Ci concedemmo allora un giro in barca. Nessun Inuit noleggerebbe il suo vitale mezzo di trasporto ad un estraneo, sarebbe un po' come dare le chiavi di casa propria a qualcuno che non si conosce... Però si, si offrono volentieri di accompagnare gli stranieri, a prezzi non troppo concorrenziali.
L'idea era di raggiungere uno dei villaggi sulla costa della Baffin Bay più vicini alla città: Atammik. Un paesino collegato al resto della Groenlandia da uno stretto lembo di terra, entro 7 km dal quale non abitava nessuno. Oltre quella soglia invece, sempre ad una certa distanza, altri minuscoli centri abitati, più facilmente raggiungibili via mare: come piccole isole in un arcipelago.
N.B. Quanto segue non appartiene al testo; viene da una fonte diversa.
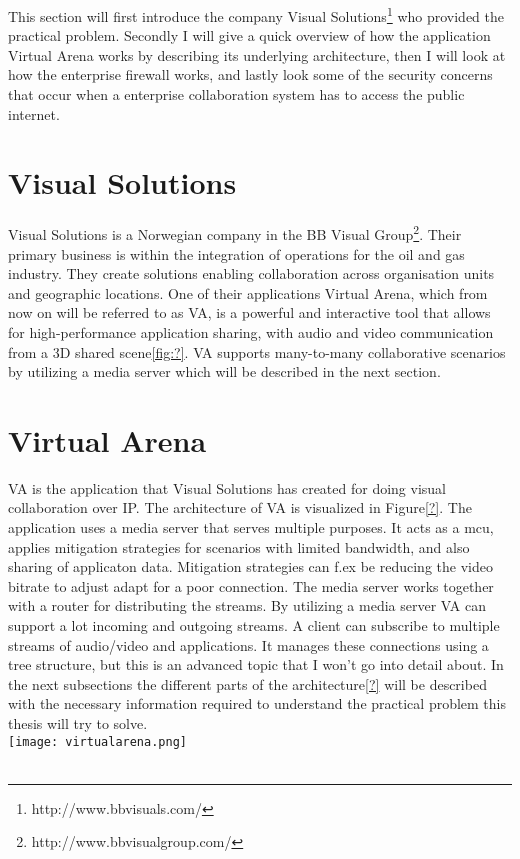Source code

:
This section will first introduce the company Visual Solutions\footnote{http://www.bbvisuals.com/} who provided the practical problem. Secondly I will give a quick overview of how the application Virtual Arena works by describing its underlying architecture, then I will look at how the enterprise firewall works, and lastly look some of the security concerns that occur when a enterprise collaboration system has to access the public internet.

\section{Visual Solutions}
Visual Solutions is a Norwegian company in the BB Visual Group\footnote{http://www.bbvisualgroup.com/}. Their primary business is within the integration of operations for the oil and gas industry. They create solutions enabling collaboration across organisation units and geographic locations. One of their applications Virtual Arena\cite{solutions_b2_virtual_2014}, which from now on will be referred to as VA, is a powerful and interactive tool that allows for high-performance application sharing, with audio and video communication from a 3D shared scene\ref{fig:?}. VA supports many-to-many collaborative scenarios by utilizing a media server which will be described in the next section. 

\section{Virtual Arena}
VA is the application that Visual Solutions has created for doing visual collaboration\cite{VirtualArena} over IP. The architecture of VA is visualized in Figure\ref{?}. The application uses a media server that serves multiple purposes. It acts as a \gls{mcu}, applies mitigation strategies for scenarios with limited bandwidth, and also sharing of applicaton data. Mitigation strategies can f.ex be reducing the video bitrate to adjust adapt for a poor connection. The media server works together with a router for distributing the streams. By utilizing a media server VA can support a lot incoming and outgoing streams. A client can subscribe to multiple streams of audio/video and applications. It manages these connections using a tree structure, but this is an advanced topic that I won't go into detail about. In the next subsections the different parts of the architecture\ref{?} will be described with the necessary information required to understand the practical problem this thesis will try to solve. 
\\
\texttt{[image: virtualarena.png]}
\\
\\

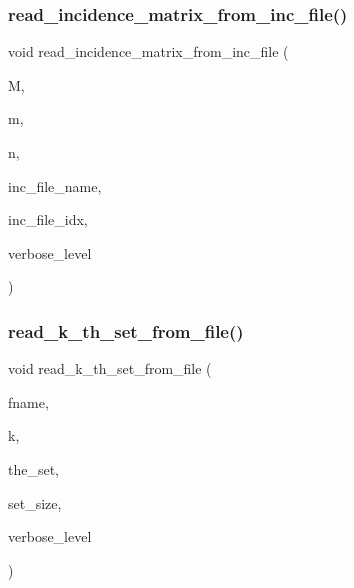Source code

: \subsubsection{\texorpdfstring{read\+\_\+incidence\+\_\+matrix\+\_\+from\+\_\+inc\+\_\+file()}{read\_incidence\_matrix\_from\_inc\_file()}}
{\footnotesize\ttfamily void read\+\_\+incidence\+\_\+matrix\+\_\+from\+\_\+inc\+\_\+file (\begin{DoxyParamCaption}\item[{\mbox{\hyperlink{galois_8h_a09fddde158a3a20bd2dcadb609de11dc}{I\+NT}} $\ast$\&}]{M,  }\item[{\mbox{\hyperlink{galois_8h_a09fddde158a3a20bd2dcadb609de11dc}{I\+NT}} \&}]{m,  }\item[{\mbox{\hyperlink{galois_8h_a09fddde158a3a20bd2dcadb609de11dc}{I\+NT}} \&}]{n,  }\item[{\mbox{\hyperlink{galois_8h_ab6cc7b4aeb6ea31aba2b3fbfc83ff5e6}{B\+Y\+TE}} $\ast$}]{inc\+\_\+file\+\_\+name,  }\item[{\mbox{\hyperlink{galois_8h_a09fddde158a3a20bd2dcadb609de11dc}{I\+NT}}}]{inc\+\_\+file\+\_\+idx,  }\item[{\mbox{\hyperlink{galois_8h_a09fddde158a3a20bd2dcadb609de11dc}{I\+NT}}}]{verbose\+\_\+level }\end{DoxyParamCaption})}

\mbox{\label{util_8_c_aad3a1f5b1aaa9d7fa8b290fc1f8e259f}} 
\subsubsection{\texorpdfstring{read\+\_\+k\+\_\+th\+\_\+set\+\_\+from\+\_\+file()}{read\_k\_th\_set\_from\_file()}}
{\footnotesize\ttfamily void read\+\_\+k\+\_\+th\+\_\+set\+\_\+from\+\_\+file (\begin{DoxyParamCaption}\item[{const \mbox{\hyperlink{galois_8h_ab6cc7b4aeb6ea31aba2b3fbfc83ff5e6}{B\+Y\+TE}} $\ast$}]{fname,  }\item[{\mbox{\hyperlink{galois_8h_a09fddde158a3a20bd2dcadb609de11dc}{I\+NT}}}]{k,  }\item[{\mbox{\hyperlink{galois_8h_a09fddde158a3a20bd2dcadb609de11dc}{I\+NT}} $\ast$\&}]{the\+\_\+set,  }\item[{\mbox{\hyperlink{galois_8h_a09fddde158a3a20bd2dcadb609de11dc}{I\+NT}} \&}]{set\+\_\+size,  }\item[{\mbox{\hyperlink{galois_8h_a09fddde158a3a20bd2dcadb609de11dc}{I\+NT}}}]{verbose\+\_\+level }\end{DoxyParamCaption})}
Dopo due ore di navigazione in una luce incredibile, sopra un mare particolarmente calmo, la prima cosa che notai approdando al porto di Atammik fu il numero di barche attraccate, un quantitativo notevole per soli 190 abitanti! E nessun altro mezzo di trasporto per le viette sterrate del villaggio, a parte tricicli, piccole moto e biciclettine.
Bimbi di tutte le età giocavano e correvano tra casette colorate con lunghe fila di panni stesi al vento. La scuola era
facilmente identificabile da una grossa scritta, il piccolo supermercato, invece, si mimetizzava con il resto. Il villaggio si sviluppava per una lunghezza di circa un km, tra il parco giochi, con un campetto da calcio, ed un'area attrezzata per il fitness all'aperto.
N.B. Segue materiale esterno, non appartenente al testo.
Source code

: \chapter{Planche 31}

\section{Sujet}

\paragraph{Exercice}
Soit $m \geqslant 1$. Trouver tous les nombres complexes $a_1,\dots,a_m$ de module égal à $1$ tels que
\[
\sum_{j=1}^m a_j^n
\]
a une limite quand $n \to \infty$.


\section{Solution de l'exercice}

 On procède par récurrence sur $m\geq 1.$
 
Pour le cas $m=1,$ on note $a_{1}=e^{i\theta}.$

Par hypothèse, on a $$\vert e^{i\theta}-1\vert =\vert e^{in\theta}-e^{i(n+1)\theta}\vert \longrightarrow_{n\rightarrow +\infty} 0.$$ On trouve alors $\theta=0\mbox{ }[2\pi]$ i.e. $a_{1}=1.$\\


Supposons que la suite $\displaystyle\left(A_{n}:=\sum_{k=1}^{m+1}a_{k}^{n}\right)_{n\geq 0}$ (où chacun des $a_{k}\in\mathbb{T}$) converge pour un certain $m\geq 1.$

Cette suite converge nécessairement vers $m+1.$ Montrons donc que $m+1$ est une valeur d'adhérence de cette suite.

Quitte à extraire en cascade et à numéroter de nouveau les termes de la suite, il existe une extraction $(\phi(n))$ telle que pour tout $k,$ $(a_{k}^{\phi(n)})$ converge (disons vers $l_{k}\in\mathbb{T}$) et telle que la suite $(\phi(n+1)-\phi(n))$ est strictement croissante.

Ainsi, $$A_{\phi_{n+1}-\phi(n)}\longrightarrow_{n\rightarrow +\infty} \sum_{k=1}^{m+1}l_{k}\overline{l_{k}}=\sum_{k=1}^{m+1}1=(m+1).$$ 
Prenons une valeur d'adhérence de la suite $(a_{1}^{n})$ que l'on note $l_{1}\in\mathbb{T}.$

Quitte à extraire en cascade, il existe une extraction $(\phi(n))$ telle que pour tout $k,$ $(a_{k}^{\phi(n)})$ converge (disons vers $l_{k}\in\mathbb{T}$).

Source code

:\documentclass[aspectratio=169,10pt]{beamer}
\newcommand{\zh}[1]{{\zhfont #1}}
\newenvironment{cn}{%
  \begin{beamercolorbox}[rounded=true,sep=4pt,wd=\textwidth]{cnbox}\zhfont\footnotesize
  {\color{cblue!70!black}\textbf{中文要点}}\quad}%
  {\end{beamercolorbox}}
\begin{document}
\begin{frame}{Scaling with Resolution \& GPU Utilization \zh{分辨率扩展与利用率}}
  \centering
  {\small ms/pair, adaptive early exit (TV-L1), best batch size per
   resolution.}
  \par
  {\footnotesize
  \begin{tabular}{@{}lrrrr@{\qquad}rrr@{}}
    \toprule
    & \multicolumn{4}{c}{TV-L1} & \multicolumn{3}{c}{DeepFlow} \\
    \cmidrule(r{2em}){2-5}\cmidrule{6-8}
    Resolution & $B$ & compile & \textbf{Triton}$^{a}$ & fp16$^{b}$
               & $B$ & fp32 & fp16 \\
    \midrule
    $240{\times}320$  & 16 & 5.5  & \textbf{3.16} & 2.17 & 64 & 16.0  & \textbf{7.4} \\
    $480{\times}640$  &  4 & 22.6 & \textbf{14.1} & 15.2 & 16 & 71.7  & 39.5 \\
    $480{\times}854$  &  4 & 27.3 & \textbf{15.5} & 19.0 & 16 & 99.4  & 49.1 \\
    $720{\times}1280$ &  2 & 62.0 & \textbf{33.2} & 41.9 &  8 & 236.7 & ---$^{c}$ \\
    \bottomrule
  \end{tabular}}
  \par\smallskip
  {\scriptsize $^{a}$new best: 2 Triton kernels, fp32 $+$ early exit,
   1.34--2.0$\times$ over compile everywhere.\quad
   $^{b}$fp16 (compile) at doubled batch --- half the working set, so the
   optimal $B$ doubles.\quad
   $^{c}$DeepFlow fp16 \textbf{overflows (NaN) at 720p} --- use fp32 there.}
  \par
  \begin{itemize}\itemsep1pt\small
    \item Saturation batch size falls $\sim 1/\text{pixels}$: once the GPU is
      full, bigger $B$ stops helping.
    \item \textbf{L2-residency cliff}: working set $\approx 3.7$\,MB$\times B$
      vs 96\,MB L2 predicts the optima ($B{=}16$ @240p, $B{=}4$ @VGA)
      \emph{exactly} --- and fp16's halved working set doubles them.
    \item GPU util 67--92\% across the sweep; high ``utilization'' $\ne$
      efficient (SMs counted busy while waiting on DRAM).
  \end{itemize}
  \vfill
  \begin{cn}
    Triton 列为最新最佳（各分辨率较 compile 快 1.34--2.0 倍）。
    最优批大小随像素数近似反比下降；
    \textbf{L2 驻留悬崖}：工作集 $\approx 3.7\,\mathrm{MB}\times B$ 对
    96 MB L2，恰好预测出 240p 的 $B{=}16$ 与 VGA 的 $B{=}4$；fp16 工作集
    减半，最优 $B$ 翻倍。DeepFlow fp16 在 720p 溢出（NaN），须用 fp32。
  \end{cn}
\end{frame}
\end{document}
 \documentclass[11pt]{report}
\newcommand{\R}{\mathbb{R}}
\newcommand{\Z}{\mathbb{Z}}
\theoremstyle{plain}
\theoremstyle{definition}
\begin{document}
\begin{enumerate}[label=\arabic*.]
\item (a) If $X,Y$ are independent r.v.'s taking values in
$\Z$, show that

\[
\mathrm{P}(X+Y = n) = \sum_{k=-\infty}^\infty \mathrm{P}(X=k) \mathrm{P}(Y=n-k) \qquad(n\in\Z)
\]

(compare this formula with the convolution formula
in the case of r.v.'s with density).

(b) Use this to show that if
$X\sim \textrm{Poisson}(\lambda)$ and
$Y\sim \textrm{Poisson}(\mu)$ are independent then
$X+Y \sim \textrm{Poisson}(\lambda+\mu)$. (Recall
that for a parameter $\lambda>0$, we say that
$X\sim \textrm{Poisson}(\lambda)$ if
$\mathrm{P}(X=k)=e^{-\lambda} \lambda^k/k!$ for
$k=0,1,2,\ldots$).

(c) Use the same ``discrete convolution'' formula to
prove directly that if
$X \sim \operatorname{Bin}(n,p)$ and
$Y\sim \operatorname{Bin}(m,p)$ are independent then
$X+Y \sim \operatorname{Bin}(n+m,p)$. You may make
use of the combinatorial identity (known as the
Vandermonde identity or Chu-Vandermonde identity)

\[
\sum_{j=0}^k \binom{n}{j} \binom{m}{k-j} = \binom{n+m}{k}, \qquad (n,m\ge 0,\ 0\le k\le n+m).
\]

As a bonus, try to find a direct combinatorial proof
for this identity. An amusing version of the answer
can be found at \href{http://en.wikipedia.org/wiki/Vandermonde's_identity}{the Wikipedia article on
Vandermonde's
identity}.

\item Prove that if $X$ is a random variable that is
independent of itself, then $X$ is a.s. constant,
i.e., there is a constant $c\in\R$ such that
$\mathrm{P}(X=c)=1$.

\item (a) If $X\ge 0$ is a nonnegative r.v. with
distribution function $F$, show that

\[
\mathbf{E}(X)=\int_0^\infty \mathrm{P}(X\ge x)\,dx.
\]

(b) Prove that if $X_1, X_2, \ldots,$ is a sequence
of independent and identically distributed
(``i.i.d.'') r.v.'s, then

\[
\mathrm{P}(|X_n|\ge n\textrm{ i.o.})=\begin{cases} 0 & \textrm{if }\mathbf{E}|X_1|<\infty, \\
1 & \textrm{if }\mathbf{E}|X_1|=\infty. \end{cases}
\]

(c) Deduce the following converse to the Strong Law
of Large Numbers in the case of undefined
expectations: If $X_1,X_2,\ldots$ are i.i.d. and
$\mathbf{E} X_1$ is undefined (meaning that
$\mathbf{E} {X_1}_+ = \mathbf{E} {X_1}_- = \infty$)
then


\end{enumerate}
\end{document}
Alcuni pescatori già rientrati dalla loro uscita, pulivano il pesce davanti alle loro case. Qualcosa avrebbero venduto fresco
ai vicini, altro avrebbero invece messo da parte in apposite celle refrigeranti in attesa che le imbarcazioni delle aziende di lavorazione e distribuzione del pesce passassero a ritirarlo.
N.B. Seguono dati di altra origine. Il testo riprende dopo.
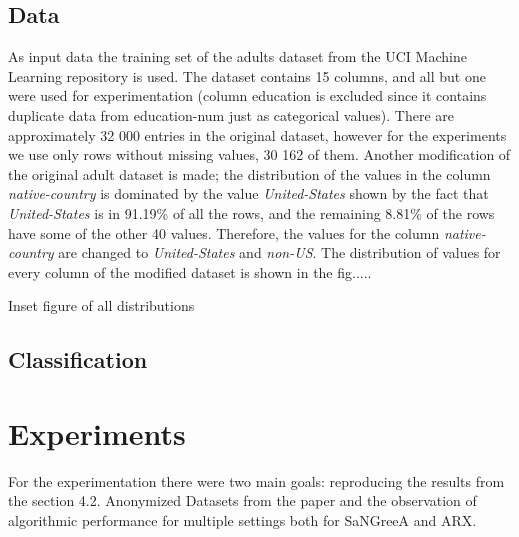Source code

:\documentclass{article}
\begin{document}
\subsection{Data}
As input data the training set of the adults dataset from the UCI Machine Learning repository is used. The dataset contains 15 columns, and all but one were used for experimentation (column education is excluded since it contains duplicate data from education-num just as categorical values). There are approximately 32 000 entries in the original dataset, however for the experiments we use only rows without missing values, 30 162 of them. Another modification of the original adult dataset is made; the distribution of the values in the column \textit{native-country} is dominated by the value \textit{United-States} shown by the fact that \textit{United-States} is in 91.19\% of all the rows, and the remaining 8.81\% of the rows have some of the other 40 values. Therefore, the values for the column \textit{native-country} are changed to \textit{United-States} and \textit{non-US}. The distribution of values for every column of the modified dataset is shown in the fig.....

Inset figure of all distributions

\subsection{Classification}
\newpage

\section{Experiments}
For the experimentation there were two main goals: reproducing the results from the section 4.2. Anonymized Datasets from the paper \cite{malle2017not} and the observation of algorithmic performance for multiple settings both for SaNGreeA and ARX. 
\end{document}
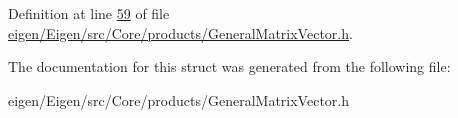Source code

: Definition at line \hyperlink{eigen_2_eigen_2src_2_core_2products_2_general_matrix_vector_8h_source_l00059}{59} of file \hyperlink{eigen_2_eigen_2src_2_core_2products_2_general_matrix_vector_8h_source}{eigen/\+Eigen/src/\+Core/products/\+General\+Matrix\+Vector.\+h}.



The documentation for this struct was generated from the following file\+:\begin{DoxyCompactItemize}
\item 
eigen/\+Eigen/src/\+Core/products/\+General\+Matrix\+Vector.\+h\end{DoxyCompactItemize}
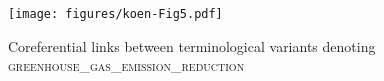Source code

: \documentclass[output=paper]{langsci/langscibook.cls}
\begin{document}
\begin{figure}
	

\texttt{[image: figures/koen-Fig5.pdf]}


\caption{Coreferential links between terminological variants denoting \textsc{greenhouse\_gas\_emission\_reduction}}
\label{fig:3}
\end{figure}
\end{document}
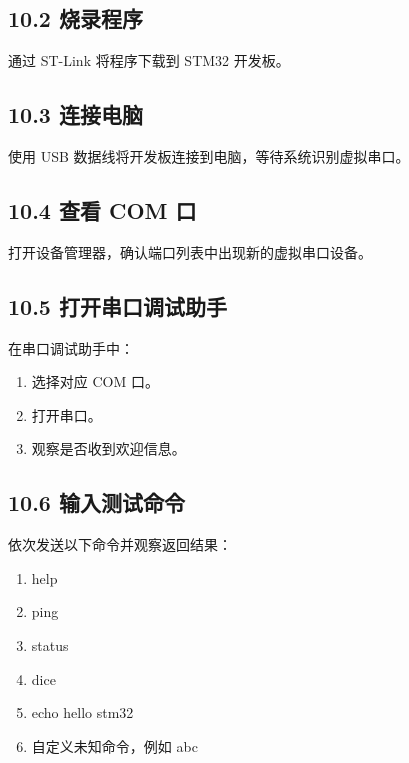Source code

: \documentclass[
  chinese,
  UTF8,
  oneside,
  openany]{ctexbook}
\providecommand{\tightlist}{%
  \setlength{\itemsep}{0pt}\setlength{\parskip}{0pt}}
\begin{document}
\subsection{10.2 烧录程序}\label{ux70e7ux5f55ux7a0bux5e8f}

通过 ST-Link 将程序下载到 STM32 开发板。

\subsection{10.3 连接电脑}\label{ux8fdeux63a5ux7535ux8111}

使用 USB 数据线将开发板连接到电脑，等待系统识别虚拟串口。

\subsection{10.4 查看 COM 口}\label{ux67e5ux770b-com-ux53e3}

打开设备管理器，确认端口列表中出现新的虚拟串口设备。

\subsection{10.5
打开串口调试助手}\label{ux6253ux5f00ux4e32ux53e3ux8c03ux8bd5ux52a9ux624b}

在串口调试助手中：

\begin{enumerate}
\def\labelenumi{\arabic{enumi}.}
\tightlist
\item
  选择对应 COM 口。
\item
  打开串口。
\item
  观察是否收到欢迎信息。
\end{enumerate}

\subsection{10.6
输入测试命令}\label{ux8f93ux5165ux6d4bux8bd5ux547dux4ee4}

依次发送以下命令并观察返回结果：

\begin{enumerate}
\def\labelenumi{\arabic{enumi}.}
\tightlist
\item
  help
\item
  ping
\item
  status
\item
  dice
\item
  echo hello stm32
\item
  自定义未知命令，例如 abc
\end{enumerate}
\end{document}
La pesca, per la maggior parte di queste persone, rimaneva il mezzo di sussistenza.
Comprammo da un uomo anziano un pezzo di pesce gatto, con l'idea tutta italiana di farlo diventare un ottimo sugo per la pasta; convinsi Lio a scendere da una piccola bicicletta trovata in mezzo alla strada, presa in prestito senza troppo chiedere a qualche bimbo comprensivo, e risalimmo sulla nostra barca.
Dalla prua di una piccola imbarcazione esposta al vento e agli schizzi d'acqua, mi resi conto che arrivare a Nuuk da Atammik era come raggiungere l'isola principale da un piccolo atollo in un arcipelago. Il capoluogo, con tutti i servizi di una città, gli uffici amministrativi di impronta danese e le influenze culturali di provenienza asiatica, era connesso da costosi voli aerei e lunghi viaggi in traghetto a tutta la Groenlandia, della quale era rappresentante, ma anche, nonostante le difficoltà climatiche ed ambientali, tramite mezzi privati come motoscafi o motoslitte, alle tante piccole isole nei suoi dintorni.
Nuuk era il riferimento per la costa sud-occidentale del Paese, ma altre cittadine o villaggi più popolati avevano il suo stesso ruolo in altre zone costiere della Groenlandia: come in un grande arcipelago, ma attorno alla calotta polare dell'Artico.